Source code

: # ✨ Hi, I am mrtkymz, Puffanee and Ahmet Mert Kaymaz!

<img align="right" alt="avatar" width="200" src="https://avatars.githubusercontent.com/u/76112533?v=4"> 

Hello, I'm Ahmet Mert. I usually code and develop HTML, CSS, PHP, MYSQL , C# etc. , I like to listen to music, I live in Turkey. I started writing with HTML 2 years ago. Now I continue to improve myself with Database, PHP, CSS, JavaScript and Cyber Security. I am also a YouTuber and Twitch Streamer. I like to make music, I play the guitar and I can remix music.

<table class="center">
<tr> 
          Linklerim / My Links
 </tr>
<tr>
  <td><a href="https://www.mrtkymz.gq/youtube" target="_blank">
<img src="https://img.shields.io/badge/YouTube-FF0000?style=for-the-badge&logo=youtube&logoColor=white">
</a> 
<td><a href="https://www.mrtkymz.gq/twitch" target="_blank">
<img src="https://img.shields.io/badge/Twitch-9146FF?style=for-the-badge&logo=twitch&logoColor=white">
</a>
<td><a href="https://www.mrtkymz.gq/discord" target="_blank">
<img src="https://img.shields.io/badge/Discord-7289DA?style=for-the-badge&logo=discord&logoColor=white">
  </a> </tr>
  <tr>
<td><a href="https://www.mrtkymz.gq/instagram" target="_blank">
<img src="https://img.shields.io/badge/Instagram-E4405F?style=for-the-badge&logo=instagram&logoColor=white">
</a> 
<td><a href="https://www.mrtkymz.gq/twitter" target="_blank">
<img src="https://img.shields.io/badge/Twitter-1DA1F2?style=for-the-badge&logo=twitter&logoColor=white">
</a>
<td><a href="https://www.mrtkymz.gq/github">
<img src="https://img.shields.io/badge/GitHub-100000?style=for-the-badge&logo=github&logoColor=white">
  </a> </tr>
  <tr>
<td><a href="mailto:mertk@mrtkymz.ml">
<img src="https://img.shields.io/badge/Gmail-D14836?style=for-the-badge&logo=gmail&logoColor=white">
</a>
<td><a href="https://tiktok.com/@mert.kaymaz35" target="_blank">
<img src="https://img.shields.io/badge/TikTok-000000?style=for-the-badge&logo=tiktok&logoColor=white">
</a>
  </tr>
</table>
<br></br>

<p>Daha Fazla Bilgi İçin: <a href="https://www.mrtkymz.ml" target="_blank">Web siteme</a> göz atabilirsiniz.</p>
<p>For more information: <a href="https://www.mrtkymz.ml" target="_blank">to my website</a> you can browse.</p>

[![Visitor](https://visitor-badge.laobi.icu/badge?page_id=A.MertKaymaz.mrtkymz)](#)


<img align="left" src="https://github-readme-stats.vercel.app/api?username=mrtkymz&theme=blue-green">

What the task asks >> Where a line of the entries contains "twitter", report that line.

Output for this task >>
<td><a href="https://www.mrtkymz.gq/twitter" target="_blank">
<img src="https://img.shields.io/badge/Twitter-1DA1F2?style=for-the-badge&logo=twitter&logoColor=white">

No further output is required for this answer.